La agresividad es una de las características del giro estético del expresionismo de Escorial. El poeta no busca seducir o encantar, su propósito es herir o, mejor dicho, transmitir la herida, transmisión que en principio tiene al propio poeta como destinatario, ya que debe sentirse herido para poder escribir, es la herida la que legitima su escritura. Hay piedad en el interior de esta dialéctica, es ella la que anima el circuito que se establece entre la realidad y el poeta, entre el poeta y el poema, entre el poema y el lector. La herida tiene las características de una puerta estrecha: puede darle paso a la muerte o bien alumbrar una nueva vida. La figura de la mujer-madre es central en ambos casos: se vuelve a la madre o se nace de ella. Hay ejemplos de ambas posibilidades en el libro. En el remate del poema titulado “El suicida”, se lee lo siguiente: “Entonces, Dios comprendió sus ganas / de elegir un banco, / acurrucarse, inabarcable y fetal, / y abrirse el cuello para que la muerte le entre y se abisme / a falta de madre / que lo arrulle”. Aquí la herida tiene carácter pasivo, el ser ha agotado sus posibilidades de reestructuración, la palabra se ensombrece y pierde toda su energía. En el extremo opuesto, los poderes de la palabra son totales, es el caso de la palabra-saxífraga, lumínica, que Gómez Saavedra encuentra en el canto de Leda Valladares, mujer-madre ideal:
¡Lo que debe haber sido
despertar cierto día
con la conciencia de que la piedra
podía abrirse en hembra
y dar parto
a un agua alucinada!
El agua, como es sabido, es símbolo de poesía. Al “agua alucinada” del poema titulado “Leda Valladares” se oponen “el agüita asesinada” de “El lector” y el “agua reventada” del poema “Impresionismo” que citamos al comienzo.

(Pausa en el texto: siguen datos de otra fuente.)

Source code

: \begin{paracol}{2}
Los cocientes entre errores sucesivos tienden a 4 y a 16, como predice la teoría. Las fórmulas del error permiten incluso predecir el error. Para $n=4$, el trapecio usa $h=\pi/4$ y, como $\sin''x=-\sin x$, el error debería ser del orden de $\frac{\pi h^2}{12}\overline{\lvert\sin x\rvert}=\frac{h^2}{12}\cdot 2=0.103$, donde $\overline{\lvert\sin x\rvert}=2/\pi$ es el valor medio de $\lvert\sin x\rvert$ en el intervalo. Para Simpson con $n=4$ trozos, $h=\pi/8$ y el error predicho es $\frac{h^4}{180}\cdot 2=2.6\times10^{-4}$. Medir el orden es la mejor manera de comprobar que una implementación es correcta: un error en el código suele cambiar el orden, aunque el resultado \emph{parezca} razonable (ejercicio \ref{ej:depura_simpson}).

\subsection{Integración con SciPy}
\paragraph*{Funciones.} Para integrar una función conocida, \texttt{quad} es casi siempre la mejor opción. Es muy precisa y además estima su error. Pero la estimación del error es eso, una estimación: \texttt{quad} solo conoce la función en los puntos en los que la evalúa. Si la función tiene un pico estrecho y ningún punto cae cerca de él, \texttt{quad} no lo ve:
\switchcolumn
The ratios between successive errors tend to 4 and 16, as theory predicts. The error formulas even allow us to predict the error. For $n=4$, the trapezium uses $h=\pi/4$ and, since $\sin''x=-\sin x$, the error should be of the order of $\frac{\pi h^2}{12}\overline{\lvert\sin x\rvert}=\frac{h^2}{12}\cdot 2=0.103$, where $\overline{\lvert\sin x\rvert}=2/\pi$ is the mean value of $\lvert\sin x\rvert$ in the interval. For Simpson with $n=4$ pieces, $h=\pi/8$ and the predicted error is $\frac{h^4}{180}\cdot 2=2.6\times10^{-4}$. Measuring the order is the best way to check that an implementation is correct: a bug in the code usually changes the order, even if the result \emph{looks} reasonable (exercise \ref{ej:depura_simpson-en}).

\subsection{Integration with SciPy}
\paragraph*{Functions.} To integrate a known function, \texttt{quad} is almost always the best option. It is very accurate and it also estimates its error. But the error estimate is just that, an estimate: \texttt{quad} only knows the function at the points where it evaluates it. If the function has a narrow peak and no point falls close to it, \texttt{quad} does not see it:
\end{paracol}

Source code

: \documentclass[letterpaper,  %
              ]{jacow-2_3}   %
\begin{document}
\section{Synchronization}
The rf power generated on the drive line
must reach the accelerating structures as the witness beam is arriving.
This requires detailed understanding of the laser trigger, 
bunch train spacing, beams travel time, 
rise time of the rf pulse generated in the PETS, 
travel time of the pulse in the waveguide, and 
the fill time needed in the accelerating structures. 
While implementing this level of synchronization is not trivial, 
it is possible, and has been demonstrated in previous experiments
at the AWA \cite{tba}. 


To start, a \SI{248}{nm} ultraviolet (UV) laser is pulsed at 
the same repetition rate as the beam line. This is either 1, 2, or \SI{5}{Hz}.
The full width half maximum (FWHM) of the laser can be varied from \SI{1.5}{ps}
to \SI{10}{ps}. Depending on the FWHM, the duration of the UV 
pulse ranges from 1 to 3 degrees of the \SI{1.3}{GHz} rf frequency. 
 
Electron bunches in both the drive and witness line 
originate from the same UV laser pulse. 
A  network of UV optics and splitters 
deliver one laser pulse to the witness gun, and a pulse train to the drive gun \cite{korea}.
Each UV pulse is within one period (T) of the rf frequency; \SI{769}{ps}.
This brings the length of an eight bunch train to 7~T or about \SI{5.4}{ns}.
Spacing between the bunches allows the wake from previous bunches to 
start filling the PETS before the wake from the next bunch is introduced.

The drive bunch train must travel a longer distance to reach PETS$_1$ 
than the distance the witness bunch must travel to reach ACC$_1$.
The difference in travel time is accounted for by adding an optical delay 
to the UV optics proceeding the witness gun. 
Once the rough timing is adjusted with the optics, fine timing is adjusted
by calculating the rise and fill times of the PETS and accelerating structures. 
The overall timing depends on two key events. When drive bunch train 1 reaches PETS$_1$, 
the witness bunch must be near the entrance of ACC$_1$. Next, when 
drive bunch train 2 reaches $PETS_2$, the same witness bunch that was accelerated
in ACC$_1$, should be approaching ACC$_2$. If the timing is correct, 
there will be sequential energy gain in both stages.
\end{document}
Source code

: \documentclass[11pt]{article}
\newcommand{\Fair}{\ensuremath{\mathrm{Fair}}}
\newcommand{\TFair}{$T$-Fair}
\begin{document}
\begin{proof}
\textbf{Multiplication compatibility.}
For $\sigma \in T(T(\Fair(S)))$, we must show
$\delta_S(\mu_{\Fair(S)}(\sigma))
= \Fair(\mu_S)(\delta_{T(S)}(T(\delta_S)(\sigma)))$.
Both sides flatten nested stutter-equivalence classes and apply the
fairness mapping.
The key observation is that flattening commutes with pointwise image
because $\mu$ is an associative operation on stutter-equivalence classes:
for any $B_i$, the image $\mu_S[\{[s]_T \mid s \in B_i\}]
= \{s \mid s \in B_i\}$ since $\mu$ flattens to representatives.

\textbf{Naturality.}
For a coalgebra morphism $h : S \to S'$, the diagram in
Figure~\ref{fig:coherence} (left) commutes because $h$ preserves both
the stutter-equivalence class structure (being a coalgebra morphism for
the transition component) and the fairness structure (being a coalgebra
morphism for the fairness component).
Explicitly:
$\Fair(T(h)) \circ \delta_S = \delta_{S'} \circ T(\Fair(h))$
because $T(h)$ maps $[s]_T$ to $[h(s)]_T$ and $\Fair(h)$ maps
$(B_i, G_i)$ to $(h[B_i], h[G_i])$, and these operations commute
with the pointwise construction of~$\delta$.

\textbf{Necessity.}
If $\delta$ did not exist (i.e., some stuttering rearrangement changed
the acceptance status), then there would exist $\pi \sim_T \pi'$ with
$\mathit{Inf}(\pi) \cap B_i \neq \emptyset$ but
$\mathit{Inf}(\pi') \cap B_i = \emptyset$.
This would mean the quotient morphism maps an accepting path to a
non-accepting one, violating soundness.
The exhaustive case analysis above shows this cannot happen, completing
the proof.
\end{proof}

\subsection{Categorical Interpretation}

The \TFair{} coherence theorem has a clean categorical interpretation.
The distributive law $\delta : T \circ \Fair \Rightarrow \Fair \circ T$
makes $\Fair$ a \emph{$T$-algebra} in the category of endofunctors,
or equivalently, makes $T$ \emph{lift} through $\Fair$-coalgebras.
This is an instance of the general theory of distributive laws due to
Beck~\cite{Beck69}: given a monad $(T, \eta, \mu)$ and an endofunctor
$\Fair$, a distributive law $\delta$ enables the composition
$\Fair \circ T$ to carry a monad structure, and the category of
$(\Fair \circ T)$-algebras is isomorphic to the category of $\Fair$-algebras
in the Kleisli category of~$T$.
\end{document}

La coherencia simbólica es admirable, no obedece a un sistema, es absolutamente espontánea. Como queda en claro tras nuestra lectura, ni barroquismo ni vanguardismo son etiquetas válidas para clasificar esta poesía. Hay, más bien, una lengua rica nutrida en pobreza, rica en destellos de desesperación y a la busca de vislumbres de calidez humana; hay también un estilo propio, muy trabajado, y un mundo propio, desplegado con pasión y fidelidad.